Les mesures « sécuritaires » fustigées par la gauche ces dernières années comme l’extension du fichier des empreintes génétiques (créé par la gauche et renforcé par la droite), les nouvelles techniques d’investigation sur la criminalité organisée (préparées initialement sous la gauche et votées puis renforcées sous la droite), et même l’utilisation des fichiers informatiques de police ne seront pas remises en cause par la gauche, car derrière les affichages politiques il s’agit de mesures d’abord techniques.

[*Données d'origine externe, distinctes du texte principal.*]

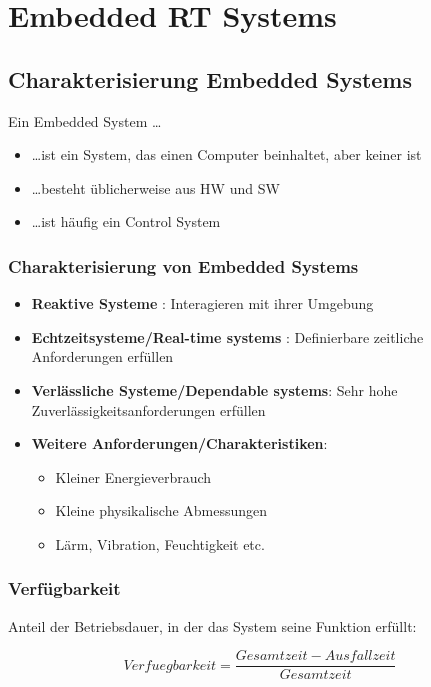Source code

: \section{Embedded RT Systems}
\subsection{Charakterisierung Embedded Systems}
Ein Embedded System \ldots
\begin{itemize}
  \item \ldots ist ein System, das einen Computer beinhaltet, aber keiner ist
  \item \ldots besteht üblicherweise aus HW und SW
  \item \ldots ist häufig ein Control System
\end{itemize}
\subsubsection{Charakterisierung von Embedded Systems}
  \begin{itemize}
    \item \textbf{Reaktive Systeme} : Interagieren mit ihrer Umgebung
    \item \textbf{Echtzeitsysteme/Real-time systems} : Definierbare zeitliche
    Anforderungen erfüllen
    \item \textbf{Verlässliche Systeme/Dependable systems}: Sehr hohe
    Zuverlässigkeitsanforderungen erfüllen
    \item \textbf{Weitere Anforderungen/Charakteristiken}: 
    \begin{itemize}
      \item Kleiner Energieverbrauch
      \item Kleine physikalische Abmessungen
      \item Lärm, Vibration, Feuchtigkeit etc.
    \end{itemize}
  \end{itemize}

\subsubsection{Verfügbarkeit}
Anteil der Betriebsdauer, in  der das System seine Funktion
erfüllt: 

\begin{equation}
Verfuegbarkeit = \frac{Gesamtzeit-Ausfallzeit}{Gesamtzeit}
\end{equation}

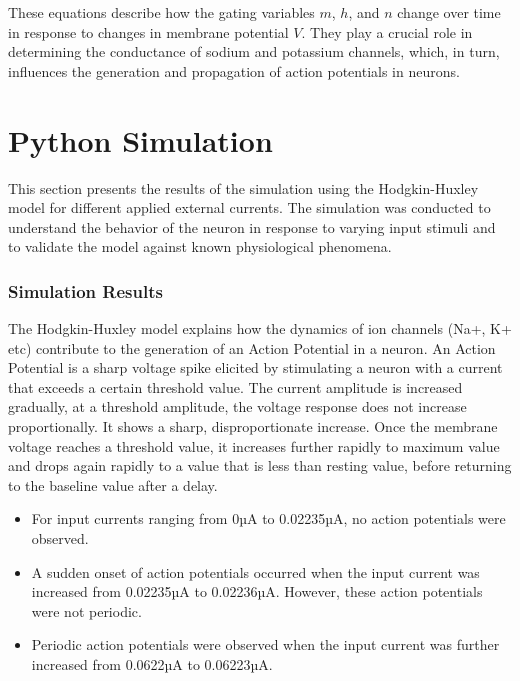 \documentclass[12pt,a4paper]{report}
\begin{document}
These equations describe how the gating variables $m$, $h$, and $n$ change over time in response to changes in membrane potential $V$. They play a crucial role in determining the conductance of sodium and potassium channels, which, in turn, influences the generation and propagation of action potentials in neurons\cite{Hodgkin1952}.


\section{Python Simulation}

This section presents the results of the simulation using the Hodgkin-Huxley model for different applied external currents. The simulation was conducted to understand the behavior of the neuron in response to varying input stimuli and to validate the model against known physiological phenomena.

\subsubsection{Simulation Results}
The Hodgkin-Huxley model explains how the dynamics of ion channels (Na+, K+ etc) contribute to the generation of an Action Potential in a neuron.
An Action Potential is a sharp voltage spike elicited by stimulating a neuron with a current
that exceeds a certain threshold value. The current amplitude is increased gradually, at a
threshold amplitude, the voltage response does not increase proportionally.
It shows a sharp, disproportionate increase.
Once the membrane voltage reaches a threshold value, it increases further rapidly to maximum value and drops again rapidly to a value that is less than resting value, before returning
to the baseline value after a delay.


\begin{itemize}
  \item For input currents ranging from 0µA to 0.02235µA, no action potentials were observed.
\end{itemize}

\begin{itemize}
  \item A sudden onset of action potentials occurred when the input current was increased from 0.02235µA to 0.02236µA. However, these action potentials were not periodic.
\end{itemize}

\begin{itemize}
  \item Periodic action potentials were observed when the input current was further increased from 0.0622µA to 0.06223µA.
\end{itemize}
\end{document}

Reprenons encore la réforme des universités. Même si la gauche a fortement combattu au parlement et dans les établissements la loi LRU, celle-ci ne sera pas remise en cause par un gouvernement de gauche, ne serait-ce que parce que les présidents d’université – pour la plupart de gauche également - tiennent beaucoup à leurs nouveaux pouvoirs issus de ladite loi. C’est une loi qui a vocation à évoluer graduellement pour s’adapter.

Le train de réformes constitutionnelles de 2008, qui avait donné lieu à une âpre bataille politique se terminant par une victoire in extremis de la droite contre la gauche à une voix de majorité au Congrès (celle de Jack Lang) ne sera pas non plus remis en cause. Ces sujets sont même totalement absents de la campagne électorale.

Et enfin, last but not least, un dernier exemple peut être donné de réforme emblématique de la droite qui ne sera pas abrogé par une gauche de retour aux affaires : les réformes successives des retraites menées depuis 2003. De la même manière que la droite n’a pas supprimé les 35 heures ou l’ISF, la gauche ne tirera pas un trait sur la réforme des retraites menée par la droite. Adaptations il y aura certainement, mais celles-ci seront d’abord dictées par les nécessités financières.

Quel éclairage pour demain ?

Faut-il voir dans cette relative absence de remise en cause des politiques menées précédemment par le camp opposé une anomalie démocratique ou au contraire le témoignage d’un pays finalement assez sage pour préférer la continuité de l’Etat ?

Ainsi il sera très compliqué pour un gouvernement de gauche de revenir en 2012 sur la réforme des retraites ou sur la politique de rigueur budgétaire entamée depuis deux ans. De même il serait très difficile pour la droite, en cas d’alternance successive, de revenir en 2017 sur une éventuelle ouverture du mariage et de l’adoption pour les couples de même sexe ou sur le droit de vote aux étrangers si ces mesures étaient adoptées au cours de la prochaine législature. Car il existe, on l’a vu au cours des trente dernières années, une sorte « d’effet cliquet » des mesures politiques emblématiques qui doivent éclairer les choix électoraux présents.